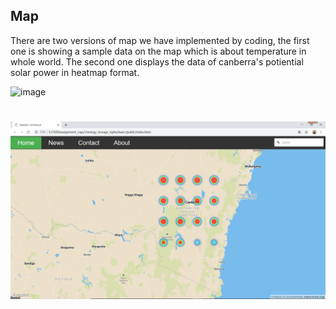 ## Map

There are two versions of map we have implemented by coding, the first one is showing a sample data on the map which is about temperature in whole world. The second one displays the data of canberra's potiential solar power in heatmap format. 
 
 ![image](https://github.com/tudorelu/energy_storage_rights/tree/Web/basic/image/heatmap_sample)

# ![Canberra data visualization](Image/heatmap_canberra.png)
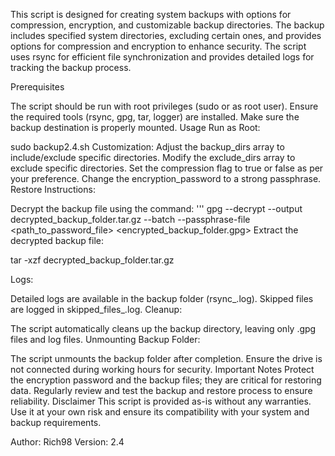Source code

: This script is designed for creating system backups with options for compression, encryption, and customizable backup directories. The backup includes specified system directories, excluding certain ones, and provides options for compression and encryption to enhance security. The script uses rsync for efficient file synchronization and provides detailed logs for tracking the backup process.

Prerequisites

The script should be run with root privileges (sudo or as root user).
Ensure the required tools (rsync, gpg, tar, logger) are installed.
Make sure the backup destination is properly mounted.
Usage
Run as Root:


sudo backup2.4.sh
Customization:
Adjust the backup_dirs array to include/exclude specific directories.
Modify the exclude_dirs array to exclude specific directories.
Set the compression flag to true or false as per your preference.
Change the encryption_password to a strong passphrase.
Restore Instructions:

Decrypt the backup file using the command:
'''
gpg --decrypt --output decrypted_backup_folder.tar.gz --batch --passphrase-file <path_to_password_file> <encrypted_backup_folder.gpg>
Extract the decrypted backup file:

tar -xzf decrypted_backup_folder.tar.gz

Logs:

Detailed logs are available in the backup folder (rsync_<timestamp>.log).
Skipped files are logged in skipped_files_<timestamp>.log.
Cleanup:

The script automatically cleans up the backup directory, leaving only .gpg files and log files.
Unmounting Backup Folder:

The script unmounts the backup folder after completion. Ensure the drive is not connected during working hours for security.
Important Notes
Protect the encryption password and the backup files; they are critical for restoring data.
Regularly review and test the backup and restore process to ensure reliability.
Disclaimer
This script is provided as-is without any warranties. Use it at your own risk and ensure its compatibility with your system and backup requirements.

Author: Rich98
Version: 2.4
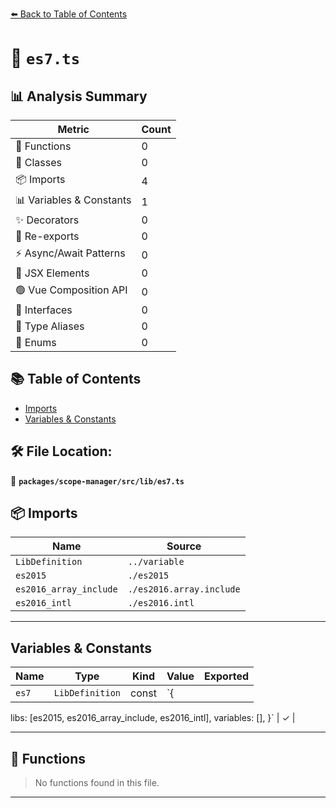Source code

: [⬅️ Back to Table of Contents](../../../../index.md)

# 📄 `es7.ts`

## 📊 Analysis Summary

| Metric | Count |
|--------|-------|
| 🔧 Functions | 0 |
| 🧱 Classes | 0 |
| 📦 Imports | 4 |
| 📊 Variables & Constants | 1 |
| ✨ Decorators | 0 |
| 🔄 Re-exports | 0 |
| ⚡ Async/Await Patterns | 0 |
| 💠 JSX Elements | 0 |
| 🟢 Vue Composition API | 0 |
| 📐 Interfaces | 0 |
| 📑 Type Aliases | 0 |
| 🎯 Enums | 0 |

## 📚 Table of Contents

- [Imports](#imports)
- [Variables & Constants](#variables-constants)

## 🛠️ File Location:
📂 **`packages/scope-manager/src/lib/es7.ts`**

## 📦 Imports

| Name | Source |
|------|--------|
| `LibDefinition` | `../variable` |
| `es2015` | `./es2015` |
| `es2016_array_include` | `./es2016.array.include` |
| `es2016_intl` | `./es2016.intl` |


---

## Variables & Constants

| Name | Type | Kind | Value | Exported |
|------|------|------|-------|----------|
| `es7` | `LibDefinition` | const | `{
  libs: [es2015, es2016_array_include, es2016_intl],
  variables: [],
}` | ✓ |


---

## 🔧 Functions

> No functions found in this file.


---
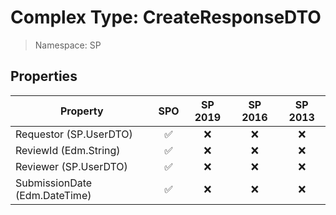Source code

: # Complex Type: CreateResponseDTO

> Namespace: SP

## Properties

Property | SPO | SP 2019 | SP 2016 | SP 2013
----------|:---:|:-------:|:-------:|:-------:
Requestor (SP.UserDTO) | ✅ | ❌ | ❌ | ❌
ReviewId (Edm.String) | ✅ | ❌ | ❌ | ❌
Reviewer (SP.UserDTO) | ✅ | ❌ | ❌ | ❌
SubmissionDate (Edm.DateTime) | ✅ | ❌ | ❌ | ❌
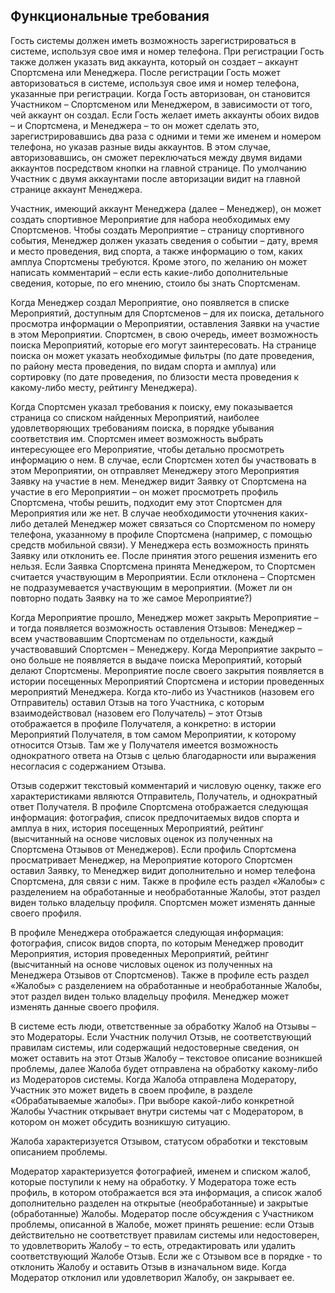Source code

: ## Функциональные требования

Гость системы должен иметь возможность зарегистрироваться в системе, используя свое имя и номер телефона. При регистрации Гость также должен указать вид аккаунта, который он создает – аккаунт Спортсмена или Менеджера. После регистрации Гость может авторизоваться в системе, используя свое имя и номер телефона, указанные при регистрации. Когда Гость авторизован, он становится Участником – Спортсменом или Менеджером, в зависимости от того, чей аккаунт он создал.
Если Гость желает иметь аккаунты обоих видов – и Спортсмена, и Менеджера – то он может сделать это, зарегистрировавшись два раза с одними и теми же именем и номером телефона, но указав разные виды аккаунтов. В этом случае, авторизовавшись, он сможет переключаться между двумя видами аккаунтов посредством кнопки на главной странице. По умолчанию Участник с двумя аккаунтами после авторизации видит на главной странице аккаунт Менеджера.

Участник, имеющий аккаунт Менеджера (далее – Менеджер), он может создать спортивное Мероприятие для набора необходимых ему Спортсменов.
Чтобы создать Мероприятие – страницу спортивного события, Менеджер должен указать сведения о событии – дату, время и место проведения, вид спорта, а также информацию о том, каких амплуа Спортсмены требуются. Кроме этого, по желанию он может написать комментарий – если есть какие-либо дополнительные сведения, которые, по его мнению, стоило бы знать Спортсменам.

Когда Менеджер создал Мероприятие, оно появляется в списке Мероприятий, доступным для Спортсменов – для их поиска, детального просмотра информации о Мероприятии, оставления Заявки на участие в этом Мероприятии.
Спортсмен, в свою очередь, имеет возможность поиска Мероприятий, которые его могут заинтересовать. На странице поиска он может указать необходимые фильтры (по дате проведения, по району места проведения, по видам спорта и амплуа) или сортировку (по дате проведения, по близости места проведения к какому-либо месту, рейтингу Менеджера).

Когда Спортсмен указал требования к поиску, ему показывается страница со списком найденных Мероприятий, наиболее удовлетворяющих требованиям поиска, в порядке убывания соответствия им. Спортсмен имеет возможность выбрать интересующее его Мероприятие, чтобы детально просмотреть информацию о нем.  В случае, если Спортсмен хотел бы участвовать в этом Мероприятии, он отправляет Менеджеру этого Мероприятия Заявку на участие в нем.
Менеджер видит Заявку от Спортсмена на участие в его Мероприятии – он может просмотреть профиль Спортсмена, чтобы решить, подходит ему этот Спортсмен для Мероприятия или же нет. В случае необходимости уточнения каких-либо деталей Менеджер может связаться со Спортсменом по номеру телефона, указанному в профиле Спортсмена (например, с помощью средств мобильной связи). У Менеджера есть возможность принять Заявку или отклонить ее. После принятия этого решения изменить его нельзя.
Если Заявка Спортсмена принята Менеджером, то Спортсмен считается участвующим в Мероприятии. Если отклонена – Спортсмен не подразумевается участвующим в мероприятии. (Может ли он повторно подать Заявку на то же самое Мероприятие?)

Когда Мероприятие прошло, Менеджер может закрыть Мероприятие – и тогда появляется возможность оставления Отзывов: Менеджер – всем участвовавшим Спортсменам по отдельности, каждый участвовавший Спортсмен – Менеджеру. Когда Мероприятие закрыто – оно больше не появляется в выдаче поиска Мероприятий, который делают Спортсмены. Мероприятие после своего закрытия появляется в истории посещенных Мероприятий Спортсмена и истории проведенных мероприятий Менеджера.
Когда кто-либо из Участников (назовем его Отправитель) оставил Отзыв на того Участника, с которым взаимодействовал (назовем его Получатель) – этот Отзыв отображается в профиле Получателя, а конкретно: в истории Мероприятий Получателя, в том самом Мероприятии, к которому относится Отзыв. Там же у Получателя имеется возможность однократного ответа на Отзыв с целью благодарности или выражения несогласия с содержанием Отзыва.

Отзыв содержит текстовый комментарий и числовую оценку, также его характеристиками являются Отправитель, Получатель, и однократный ответ Получателя. 
В профиле Спортсмена отображается следующая информация: фотография, список предпочитаемых видов  спорта и амплуа в них, история посещенных Мероприятий, рейтинг (высчитанный на основе числовых оценок из полученных на Спортсмена Отзывов от Менеджеров). Если профиль Спортсмена просматривает Менеджер, на Мероприятие которого Спортсмен оставил Заявку, то Менеджер видит дополнительно и номер телефона Спортсмена, для связи с ним. Также в профиле есть раздел «Жалобы» с разделением на обработанные и необработанные Жалобы, этот раздел виден только владельцу профиля. Спортсмен может изменять данные своего профиля. 

В профиле Менеджера отображается следующая информация: фотография, список видов спорта, по которым Менеджер проводит Мероприятия, история проведенных Мероприятий, рейтинг (высчитанный на основе числовых оценок из полученных на Менеджера Отзывов от Спортсменов). Также в профиле есть раздел «Жалобы» с разделением на обработанные и необработанные Жалобы, этот раздел виден только владельцу профиля. Менеджер может изменять данные своего профиля.

В системе есть люди, ответственные за обработку Жалоб на Отзывы – это Модераторы. Если Участник получил Отзыв, не соответствующий правилам системы, или содержащий недостоверные сведения, он может оставить на этот Отзыв Жалобу – текстовое описание возникшей проблемы, далее Жалоба будет отправлена на обработку какому-либо из Модераторов системы. Когда Жалоба отправлена Модератору, Участник это может видеть в своем профиле, в разделе «Обрабатываемые жалобы». При выборе какой-либо конкретной Жалобы Участник открывает внутри системы чат с Модератором, в котором он может обсудить возникшую ситуацию.

Жалоба характеризуется Отзывом, статусом обработки и текстовым описанием проблемы.

Модератор характеризуется фотографией, именем и списком жалоб, которые поступили к нему на обработку. У Модератора тоже есть профиль, в котором отображается вся эта информация, а список жалоб дополнительно разделен на открытые (необработанные) и закрытые (обработанные) Жалобы. Модератор после обсуждения с Участником проблемы, описанной в Жалобе, может принять решение: если Отзыв действительно не соответствует правилам системы или недостоверен, то удовлетворить Жалобу – то есть, отредактировать или удалить соответствующий Жалобе Отзыв.  Если же с Отзывом все в порядке - то отклонить Жалобу и оставить Отзыв в изначальном виде. Когда Модератор отклонил или удовлетворил Жалобу, он закрывает ее.
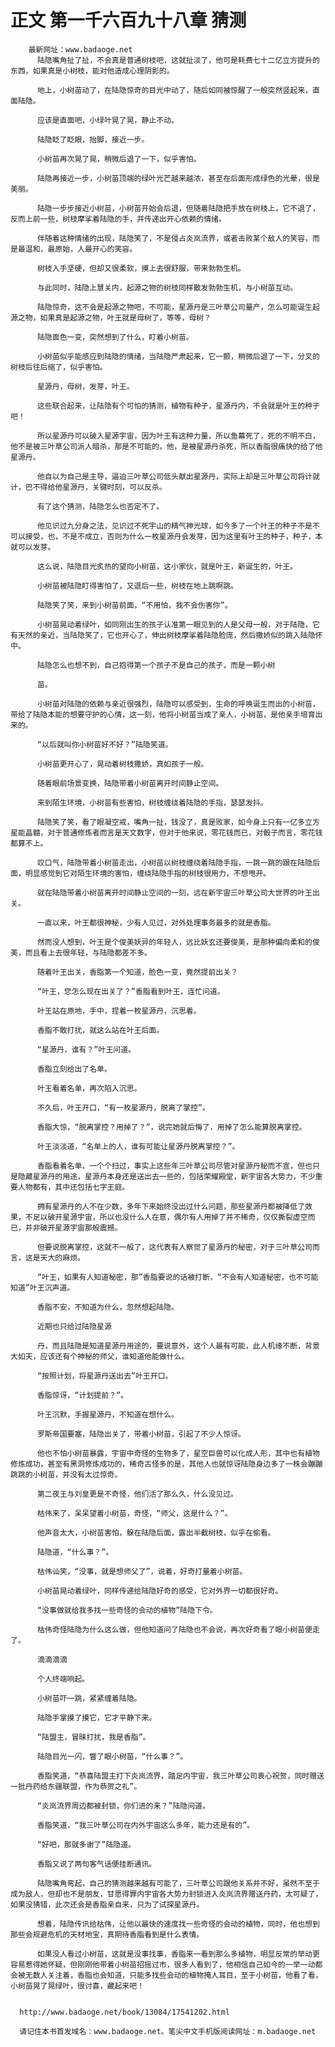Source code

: # 正文 第一千六百九十八章 猜测
        最新网址：www.badaoge.net
          陆隐嘴角扯了扯，不会真是普通树枝吧，这就扯淡了，他可是耗费七十二亿立方提升的东西，如果真是小树枝，能对他造成心理阴影的。
      
          地上，小树苗动了，在陆隐惊奇的目光中动了，随后如同被惊醒了一般突然竖起来，直面陆隐。
      
          应该是直面吧，小绿叶晃了晃，静止不动。
      
          陆隐眨了眨眼，抬脚，接近一步。
      
          小树苗再次晃了晃，稍微后退了一下，似乎害怕。
      
          陆隐再接近一步，小树苗顶端的绿叶光芒越来越浓，甚至在后面形成绿色的光晕，很是美丽。
      
          陆隐一步步接近小树苗，小树苗开始会后退，但随着陆隐把手放在树枝上，它不退了，反而上前一些，树枝摩挲着陆隐的手，并传递出开心依赖的情绪。
      
          伴随着这种情绪的出现，陆隐笑了，不是侵占炎岚流界，或者击败某个敌人的笑容，而是最温和，最原始，人最开心的笑容。
      
          树枝入手坚硬，但却又很柔软，摸上去很舒服，带来勃勃生机。
      
          与此同时，陆隐上慧关内，起源之物的树枝同样散发勃勃生机，与小树苗互动。
      
          陆隐惊奇，这不会是起源之物吧，不可能，星源丹是三叶草公司量产，怎么可能诞生起源之物，如果真是起源之物，叶王就是母树了，等等，母树？
      
          陆隐面色一变，突然想到了什么，盯着小树苗。
      
          小树苗似乎能感应到陆隐的情绪，当陆隐严肃起来，它一颤，稍微后退了一下，分叉的树枝后往后缩了，似乎害怕。
      
          星源丹，母树，发芽，叶王。
      
          这些联合起来，让陆隐有个可怕的猜测，植物有种子，星源丹内，不会就是叶王的种子吧！
      
          所以星源丹可以破入星源宇宙，因为叶王有这种力量，所以鱼幕死了，死的不明不白，他不是被三叶草公司派人暗杀，那是不可能的，他，是被星源丹杀死，所以香脂很痛快的给了他星源丹。
      
          他自以为自己是主导，逼迫三叶草公司低头献出星源丹，实际上却是三叶草公司将计就计，巴不得给他星源丹，关键时刻，可以反杀。
      
          有了这个猜测，陆隐怎么也否定不了。
      
          他见识过九分身之法，见识过不死宇山的精气神光球，如今多了一个叶王的种子不是不可以接受，也，不是不成立，否则为什么一枚星源丹会发芽，因为这里有叶王的种子，种子，本就可以发芽。
      
          这么说，陆隐目光炙热的望向小树苗，这小家伙，就是叶王，新诞生的，叶王。
      
          小树苗被陆隐盯得害怕了，又退后一些，树枝在地上跳啊跳。
      
          陆隐笑了笑，来到小树苗前面，“不用怕，我不会伤害你”。
      
          小树苗晃动着绿叶，如同刚出生的孩子认准第一眼见到的人是父母一般，对于陆隐，它有天然的亲近，当陆隐笑了，它也开心了，伸出树枝摩挲着陆隐脸庞，然后撒娇似的跳入陆隐怀中。
      
          陆隐怎么也想不到，自己抱得第一个孩子不是自己的孩子，而是一颗小树
      
          苗。
      
          小树苗对陆隐的依赖与亲近很强烈，陆隐可以感受到，生命的呼唤诞生而出的小树苗，带给了陆隐本能的想要守护的心情，这一刻，他将小树苗当成了亲人，小树苗，是他亲手培育出来的。
      
          “以后就叫你小树苗好不好？”陆隐笑道。
      
          小树苗更开心了，晃动着树枝撒娇，真如孩子一般。
      
          随着眼前场景变换，陆隐带着小树苗离开时间静止空间。
      
          来到陌生环境，小树苗有些害怕，树枝缠绕着陆隐的手指，瑟瑟发抖。
      
          陆隐笑了笑，看了眼凝空戒，嘴角一扯，钱没了，真是败家，如今身上只有一亿多立方星能晶髓，对于普通修炼者而言是天文数字，但对于他来说，零花钱而已，对骰子而言，零花钱都算不上。
      
          叹口气，陆隐带着小树苗走出，小树苗以树枝缠绕着陆隐手指，一跳一跳的跟在陆隐后面，明显感觉到它对陌生环境的害怕，缠绕陆隐手指的树枝很用力，不想甩开。
      
          就在陆隐带着小树苗离开时间静止空间的一刻，远在新宇宙三叶草公司大世界的叶王出关。
      
          一直以来，叶王都很神秘，少有人见过，对外处理事务最多的就是香脂。
      
          然而没人想到，叶王是个俊美妖异的年轻人，远比妖玄还要俊美，是那种偏向柔和的俊美，而且看上去很年轻，与陆隐都差不多。
      
          随着叶王出关，香脂第一个知道，脸色一变，竟然提前出关？
      
          “叶王，您怎么现在出关了？”香脂看到叶王，连忙问道。
      
          叶王站在原地，手中，捏着一枚星源丹，沉思着。
      
          香脂不敢打扰，就这么站在叶王后面。
      
          “星源丹，谁有？”叶王问道。
      
          香脂立刻给出了名单。
      
          叶王看着名单，再次陷入沉思。
      
          不久后，叶王开口，“有一枚星源丹，脱离了掌控”。
      
          香脂大惊，“脱离掌控？用掉了？”，说完她就后悔了，用掉了怎么能算脱离掌控。
      
          叶王淡淡道，“名单上的人，谁有可能让星源丹脱离掌控？”。
      
          香脂看着名单，一个个扫过，事实上这些年三叶草公司尽管对星源丹秘而不宣，但也只是隐藏星源丹的用途，星源丹本身还是送出去一些的，包括荣耀殿堂，新宇宙各大势力，不少重要人物都有，其中还包括七字王庭。
      
          拥有星源丹的人不在少数，多年下来始终没出过什么问题，那些星源丹都被降低了效果，不足以破开星源宇宙，所以也没什么人在意，偶尔有人用掉了并不稀奇，仅仅撕裂虚空而已，并非破开星源宇宙那般震撼。
      
          但要说脱离掌控，这就不一般了，这代表有人察觉了星源丹的秘密，对于三叶草公司而言，这是天大的麻烦。
      
          “叶王，如果有人知道秘密，那”香脂要说的话被打断，“不会有人知道秘密，也不可能知道”叶王沉声道。
      
          香脂不安，不知道为什么，忽然想起陆隐。
      
          近期也只给过陆隐星源
      
          丹，而且陆隐是知道星源丹用途的，要说意外，这个人最有可能，此人机缘不断，背景大如天，应该还有个神秘的师父，谁知道他能做什么。
      
          “按照计划，将星源丹送出去”叶王开口。
      
          香脂惊讶，“计划提前？”。
      
          叶王沉默，手握星源丹，不知道在想什么。
      
          罗斯帝国要塞，陆隐出关了，带着小树苗，引起了不少人惊讶。
      
          他也不怕小树苗暴露，宇宙中奇怪的生物多了，星空巨兽可以化成人形，其中也有植物修炼成功，甚至有黑洞修炼成功的，稀奇古怪多的是，其他人也就惊讶陆隐身边多了一株会蹦蹦跳跳的小树苗，并没有太过惊奇。
      
          第二夜王与刘皇更是不奇怪，他们活了那么久，什么没见过。
      
          枯伟来了，呆呆望着小树苗，奇怪，“师父，这是什么？”。
      
          他声音太大，小树苗害怕，躲在陆隐后面，露出半截树枝，似乎在偷看。
      
          陆隐道，“什么事？”。
      
          枯伟讪笑，“没事，就是想师父了”，说着，好奇打量着小树苗。
      
          小树苗晃动着绿叶，同样传递给陆隐好奇的感受，它对外界一切都很好奇。
      
          “没事做就给我多找一些奇怪的会动的植物”陆隐下令。
      
          枯伟奇怪陆隐为什么这么做，但他知道问了陆隐也不会说，再次好奇看了眼小树苗便走了。
      
          滴滴滴滴
      
          个人终端响起。
      
          小树苗吓一跳，紧紧缠着陆隐。
      
          陆隐手掌摸了摸它，它才平静下来。
      
          “陆盟主，冒昧打扰，我是香脂”。
      
          陆隐目光一闪，瞥了眼小树苗，“什么事？”。
      
          香脂笑道，“恭喜陆盟主打下炎岚流界，踏足内宇宙，我三叶草公司衷心祝贺，同时赠送一批丹药给东疆联盟，作为恭贺之礼”。
      
          “炎岚流界周边都被封锁，你们进的来？”陆隐问道。
      
          香脂笑道，“我三叶草公司在内外宇宙这么多年，能力还是有的”。
      
          “好吧，那就多谢了”陆隐道。
      
          香脂又说了两句客气话便挂断通讯。
      
          陆隐嘴角弯起，自己的猜测越来越有可能了，三叶草公司跟他关系并不好，虽然不至于成为敌人，但却也不是朋友，甘愿得罪内宇宙各大势力封锁进入炎岚流界赠送丹药，太可疑了，如果没猜错，此次还会是香脂亲自来，只为了试探星源丹。
      
          想着，陆隐传讯给枯伟，让他以最快的速度找一些奇怪的会动的植物，同时，他也想到那些会规避危机的天材地宝，真期待香脂看到是什么表情。
      
          如果没人看过小树苗，这就是没事找事，香脂来一看到那么多植物，明显反常的举动更容易惹得她怀疑，但刚刚他带着小树苗招摇过市，很多人看到了，他相信自己如今的一举一动都会被无数人关注着，香脂也会知道，只能多找些会动的植物掩人耳目，至于小树苗，他看了看，小树苗晃了晃绿叶，很讨喜，藏起来吧！
      
      
      http://www.badaoge.net/book/13084/17541202.html
      
      请记住本书首发域名：www.badaoge.net。笔尖中文手机版阅读网址：m.badaoge.net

● Task objective
Among the entries above, count every line containing the string "информация". Your reply must be that number alone.

● Completed exercise
3